DMTN-105: RSP Capabilities for AuxTel, Commissioning, and Early Operations

  • Gregory Dubois-Felsmann

Latest Revision: 2023-11-27

Note

This technote is not yet published.

Narrative summary of the Rubin Science Platform capabilities that will be available for prompt (near-real-time through few-day time scales) access to acquired data during the remainder of Construction (FY23-25) and, specifically, for AuxTel commissioning and main telescope commissioning.

Primarily motivated as a plan for the development of capabilities for the delivery of Prompt Products data, providing “practice” for the operation of the RSP for PP data in the first year of operations. (Note that the Data Preview 0 activities are all essentially DRP-centric, and even DP1 does not provide for continuously updated data deliveries.)

One end point of the data access environment discussed in this document is the operational data-rights-holder access provided for Prompt Products at the beginning of the formal survey. This will be summarized in a future expansion of RTN-011.

May also overlap somewhat with content in RTN-011 and other documents on the content and data access for early data releases (e.g., DP1) prior to the start of formal operations.

We will use the term “Prompt Products Preview” or “PP Preview” internally to this technote to refer to the set of capabilities and procedures it describes. This isn’t intended as a public-facing name – as it is also not a public-facing service.

1 Background and Motivation

Mission statement: The principal aim of “Prompt Products Preview” is the commissioning of the mechanisms required to make the Prompt Products available to science users once survey operations begin.

During LSST survey operations, a variety of image and catalog data products produced by the Alert Production system are provided to end users through the Rubin Science Platform on timescales from 24-80 hours.
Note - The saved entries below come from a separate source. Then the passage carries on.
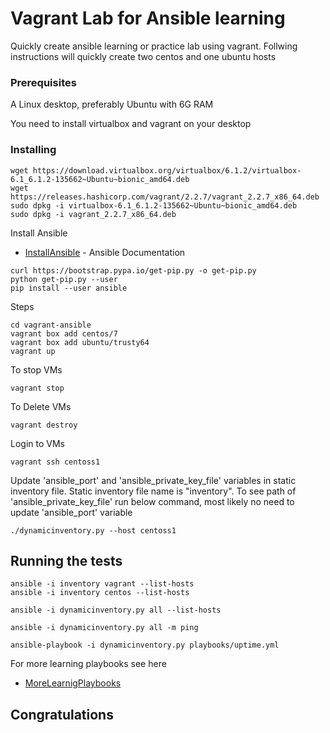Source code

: # Vagrant Lab for Ansible learning

Quickly create ansible learning or practice lab using vagrant. 
Follwing instructions will quickly create two centos and one ubuntu hosts


### Prerequisites
A Linux desktop, preferably Ubuntu with 6G RAM

You need to install virtualbox and vagrant on your desktop


### Installing

```
wget https://download.virtualbox.org/virtualbox/6.1.2/virtualbox-6.1_6.1.2-135662~Ubuntu~bionic_amd64.deb
wget https://releases.hashicorp.com/vagrant/2.2.7/vagrant_2.2.7_x86_64.deb
sudo dpkg -i virtualbox-6.1_6.1.2-135662~Ubuntu~bionic_amd64.deb
sudo dpkg -i vagrant_2.2.7_x86_64.deb

```
Install Ansible

* [InstallAnsible](https://docs.ansible.com/ansible/latest/installation_guide/intro_installation.html) - Ansible Documentation


```
curl https://bootstrap.pypa.io/get-pip.py -o get-pip.py
python get-pip.py --user
pip install --user ansible

```

Steps

```
cd vagrant-ansible
vagrant box add centos/7
vagrant box add ubuntu/trusty64
vagrant up

```

To stop VMs
```
vagrant stop
```
To Delete VMs
```
vagrant destroy
```
Login to VMs

```
vagrant ssh centoss1
```
Update 'ansible_port' and 'ansible_private_key_file' variables in static inventory file. Static inventory file name is "inventory".
To see path of 'ansible_private_key_file' run below command, most likely no need to update 'ansible_port' variable

```
./dynamicinventory.py --host centoss1
```
## Running the tests

```
ansible -i inventory vagrant --list-hosts
ansible -i inventory centos --list-hosts

ansible -i dynamicinventory.py all --list-hosts

ansible -i dynamicinventory.py all -m ping

ansible-playbook -i dynamicinventory.py playbooks/uptime.yml
```
For more learning playbooks see here 

* [MoreLearnigPlaybooks](https://github.com/thakurmhn/content-ansible-playbooks/tree/master/Playbooks)

## Congratulations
This release process is comparable to annual data releases but must execute in an automated and continuous manner. Several pre-operations exercises (DP0.1, DP0.2, and DP0.3) have provided opportunities to rehearse the annual data release process, but we have not yet developed the infrastructure and processes to support real-time release.
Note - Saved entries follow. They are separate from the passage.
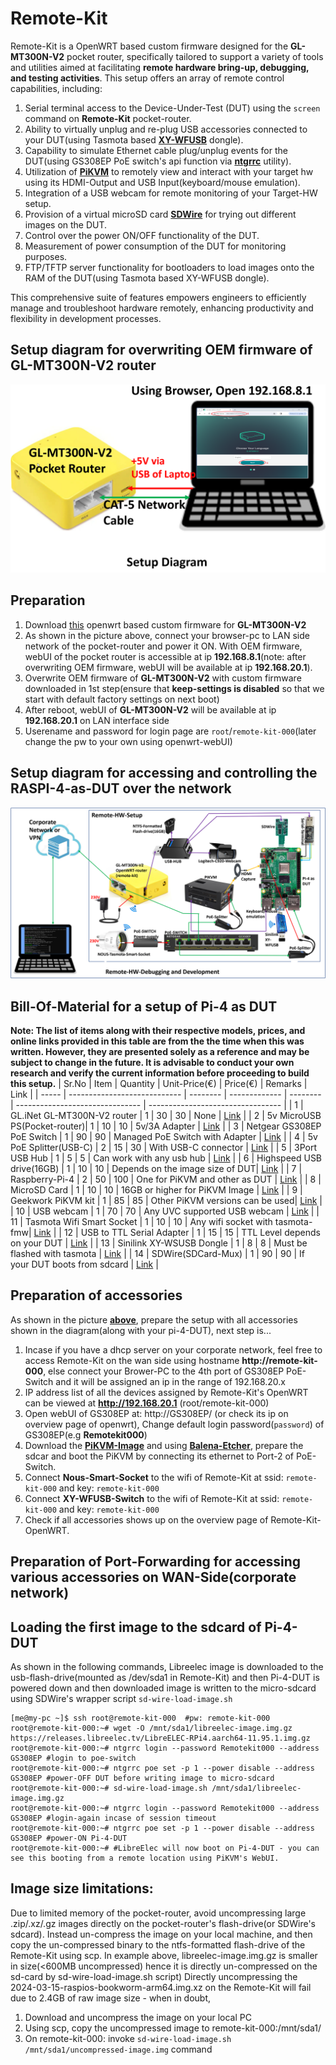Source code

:# Remote-Kit
Remote-Kit is a OpenWRT based custom firmware designed for the **GL-MT300N-V2** pocket router, specifically tailored to support a variety of tools and utilities aimed at facilitating **remote hardware bring-up, debugging, and testing activities**. This setup offers an array of remote control capabilities, including:

1. Serial terminal access to the Device-Under-Test (DUT) using the ```screen``` command on **Remote-Kit** pocket-router.
1. Ability to virtually unplug and re-plug USB accessories connected to your DUT(using Tasmota based [**XY-WFUSB**](https://templates.blakadder.com/sinilink_XY-WFUSB.html) dongle).
1. Capability to simulate Ethernet cable plug/unplug events for the DUT(using GS308EP PoE switch's api function via [**ntgrrc**](https://github.com/nitram509/ntgrrc) utility).
1. Utilization of [**PiKVM**](https://pikvm.org/) to remotely view and interact with your target hw using its HDMI-Output and USB Input(keyboard/mouse emulation).
1. Integration of a USB webcam for remote monitoring of your Target-HW setup.
1. Provision of a virtual microSD card [**SDWire**](https://shop.3mdeb.com/shop/open-source-hardware/sdwire/) for trying out different images on the DUT.
1. Control over the power ON/OFF functionality of the DUT.
1. Measurement of power consumption of the DUT for monitoring purposes.
1. FTP/TFTP server functionality for bootloaders to load images onto the RAM of the DUT(using Tasmota based XY-WFUSB dongle).

This comprehensive suite of features empowers engineers to efficiently manage and troubleshoot hardware remotely, enhancing productivity and flexibility in development processes.

## Setup diagram for overwriting OEM firmware of GL-MT300N-V2 router
![Setup Diagram.](/images/setup-diagram.png "Setup Diagram.")

## Preparation
1. Download [this](https://github.com/hackboxguy/lfs-downloads/raw/main/gl-mt300nv2-remote-kit/gl-mt300nv2-remote-kit.bin) openwrt based custom firmware for **GL-MT300N-V2**
1. As shown in the picture above, connect your browser-pc to LAN side network of the pocket-router and power it ON. With OEM firmware, webUI of the pocket router is accessible at ip **192.168.8.1**(note: after overwriting OEM firmware, webUI will be available at ip **192.168.20.1**).
1. Overwrite OEM firmware of **GL-MT300N-V2** with custom firmware downloaded in 1st step(ensure that **keep-settings is disabled** so that we start with default factory settings on next boot)
1. After reboot, webUI of **GL-MT300N-V2** will be available at ip **192.168.20.1** on LAN interface side
1. Userename and password for login page are ```root```/```remote-kit-000```(later change the pw to your own using openwrt-webUI)

## Setup diagram for accessing and controlling the RASPI-4-as-DUT over the network
![Hardware Setup Diagram.](/images/hw-setup-diagram.png "Hardware Setup Diagram.")

## Bill-Of-Material for a setup of Pi-4 as DUT
**Note: The list of items along with their respective models, prices, and online links provided in this table are from the the time when this was written. However, they are presented solely as a reference and may be subject to change in the future. It is advisable to conduct your own research and verify the current information before proceeding to build this setup.**
| Sr.No | Item                         | Quantity | Unit-Price(€) | Price(€) | Remarks                         | Link                              |
| ----- | ---------------------------- | -------- | ------------- | -------- | ------------------------------- | --------------------------------- |
| 1     | GL.iNet GL-MT300N-V2 router  | 1        | 30            | 30       | None                            | [Link](https://amzn.eu/d/1pgoR1M) |
| 2     | 5v MicroUSB PS(Pocket-router)| 1        | 10            | 10       | 5v/3A Adapter                   | [Link](https://amzn.eu/d/0a8NBs1) |
| 3     | Netgear GS308EP PoE Switch   | 1        | 90            | 90       | Managed PoE Switch with Adapter | [Link](https://amzn.eu/d/cyDWo5L) |
| 4     | 5v PoE Splitter(USB-C)       | 2        | 15            | 30       | With USB-C connector            | [Link](https://amzn.eu/d/01gzida) |
| 5     | 3Port USB Hub                | 1        | 5             | 5        | Can work with any usb hub       | [Link](https://amzn.eu/d/4a37xgn) |
| 6     | Highspeed USB drive(16GB)    | 1        | 10            | 10       | Depends on the image size of DUT| [Link](https://amzn.eu/d/fuQYOrf) |
| 7     | Raspberry-Pi-4               | 2        | 50            | 100      | One for PiKVM and other as DUT  | [Link](https://amzn.eu/d/3ly0znl) |
| 8     | MicroSD Card                 | 1        | 10            | 10       | 16GB or higher for PiKVM Image  | [Link](https://amzn.eu/d/e3RXCP2) |
| 9     | Geekwork PiKVM kit           | 1        | 85            | 85       | Other PiKVM versions can be used| [Link](https://amzn.eu/d/fZf16v9) |
| 10    | USB webcam                   | 1        | 70            | 70       | Any UVC supported USB webcam    | [Link](https://amzn.eu/d/in1wPjU) |
| 11    | Tasmota Wifi Smart Socket    | 1        | 10            | 10       | Any wifi socket with tasmota-fmw| [Link](https://amzn.eu/d/a8AOq5A) |
| 12    | USB to TTL Serial Adapter    | 1        | 15            | 15       | TTL Level depends on your DUT   | [Link](https://amzn.eu/d/fqhGfQL) |
| 13    | Sinilink XY-WSUSB Dongle     | 1        | 8             | 8        | Must be flashed with tasmota    | [Link](https://www.ebay.de/itm/324256997915) |
| 14    | SDWire(SDCard-Mux)           | 1        | 90            | 90       | If your DUT boots from sdcard   | [Link](https://shop.3mdeb.com/shop/open-source-hardware/sdwire/) |

## Preparation of accessories
As shown in the picture [**above**](https://github.com/hackboxguy/remote-kit?tab=readme-ov-file#setup-diagram-for-accessing-and-controlling-the-raspi-4-as-dut-over-the-network), prepare the setup with all accessories shown in the diagram(along with your pi-4-DUT), next step is...
1. Incase if you have a dhcp server on your corporate network, feel free to access Remote-Kit on the wan side using hostname **http://remote-kit-000**, else connect your Brower-PC to the 4th port of GS308EP PoE-Switch and it will be assigned an ip in the range of 192.168.20.x
1. IP address list of all the devices assigned by Remote-Kit's OpenWRT can be viewed at **http://192.168.20.1** (root/remote-kit-000)
1. Open webUI of GS308EP at: http://GS308EP/ (or check its ip on overview page of openwrt), Change default login password(```password```) of GS308EP(e.g **Remotekit000**)
1. Download the [**PiKVM-Image**](https://files.pikvm.org/images/v3-hdmi-rpi4-box-latest.img.xz) and using [**Balena-Etcher**](https://etcher.balena.io/#download-etcher), prepare the sdcar and boot the PiKVM by connecting its ethernet to Port-2 of PoE-Switch.
1. Connect **Nous-Smart-Socket** to the wifi of Remote-Kit at ssid: ```remote-kit-000``` and key: ```remote-kit-000```
1. Connect **XY-WFUSB-Switch** to the wifi of Remote-Kit at ssid: ```remote-kit-000``` and key: ```remote-kit-000```
1. Check if all accessories shows up on the overview page of Remote-Kit-OpenWRT.

## Preparation of Port-Forwarding for accessing various accessories on WAN-Side(corporate network)

## Loading the first image to the sdcard of Pi-4-DUT
As shown in the following commands, Libreelec image is downloaded to the usb-flash-drive(mounted as /dev/sda1 in Remote-Kit) and then Pi-4-DUT is powered down and then downloaded image is written to the micro-sdcard using SDWire's wrapper script ```sd-wire-load-image.sh```
```
[me@my-pc ~]$ ssh root@remote-kit-000  #pw: remote-kit-000
root@remote-kit-000:~# wget -O /mnt/sda1/libreelec-image.img.gz https://releases.libreelec.tv/LibreELEC-RPi4.aarch64-11.95.1.img.gz
root@remote-kit-000:~# ntgrrc login --password Remotekit000 --address GS308EP #login to poe-switch
root@remote-kit-000:~# ntgrrc poe set -p 1 --power disable --address GS308EP #power-OFF DUT before writing image to micro-sdcard
root@remote-kit-000:~# sd-wire-load-image.sh /mnt/sda1/libreelec-image.img.gz
root@remote-kit-000:~# ntgrrc login --password Remotekit000 --address GS308EP #login-again incase of session timeout
root@remote-kit-000:~# ntgrrc poe set -p 1 --power disable --address GS308EP #power-ON Pi-4-DUT
root@remote-kit-000:~# #LibreElec will now boot on Pi-4-DUT - you can see this booting from a remote location using PiKVM's WebUI.
```

## Image size limitations:
Due to limited memory of the pocket-router, avoid uncompressing large .zip/.xz/.gz images directly on the pocket-router's flash-drive(or SDWire's sdcard). Instead un-compress the image on your local machine, and then copy the un-compressed binary to the ntfs-formatted flash-drive of the Remote-Kit using scp.
In example above, libreelec-image.img.gz is smaller in size(<600MB uncompressed) hence it is directly un-compressed on the sd-card by sd-wire-load-image.sh script)
Directly uncompressing the 2024-03-15-raspios-bookworm-arm64.img.xz on the Remote-Kit will fail due to 2.4GB of raw image size - when in doubt,
1. Download and uncompress the image on your local PC
2. Using scp, copy the uncompressed image to remote-kit-000:/mnt/sda1/
3. On remote-kit-000: invoke ```sd-wire-load-image.sh /mnt/sda1/uncompressed-image.img``` command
Alert Production and tests of alert distribution are expected to begin relatively soon after the System First Light milestone (see RTN-061). It is therefore necessary to understand what Rubin Science Platform support will be provided for these data products at that time, and to develop and exercise the associated data release procedures now, prior to the beginning of ComCam and LSSTCam commissioning. There are planned capabilities of the operations-era system with some complexity, such as the management of a 30-day cache of uncompressed (or losslessly compressed) PVIs and difference images from AP, and (possibly) the replacement of the PVIs with lossy-compressed versions. We have to devise a system that works in the context of the transfer, around the 80-hour mark, of images from the “embargo” systems to the externally visible ones. We also have to manage in a clean way the communication to users of the fact that, during early operations, some observations will have templates available, and therefore yield difference images and DIA catalog data, while others will not. We also must communicate the progressive increase in the proportion of sky covered by templates.

We would also like the system to meet some basic user-communication goals such as “where did LSSTCam look last night?”, and the like.

The AuxTel LATISS imaging surveys provide a useful integration target for continuous release of data products produced by Alert Production. Prompt Processing payloads are now running image processing pipelines on LATISS data in real-time, replicating the interfaces that will exist with LSSTCam at lower data volumes.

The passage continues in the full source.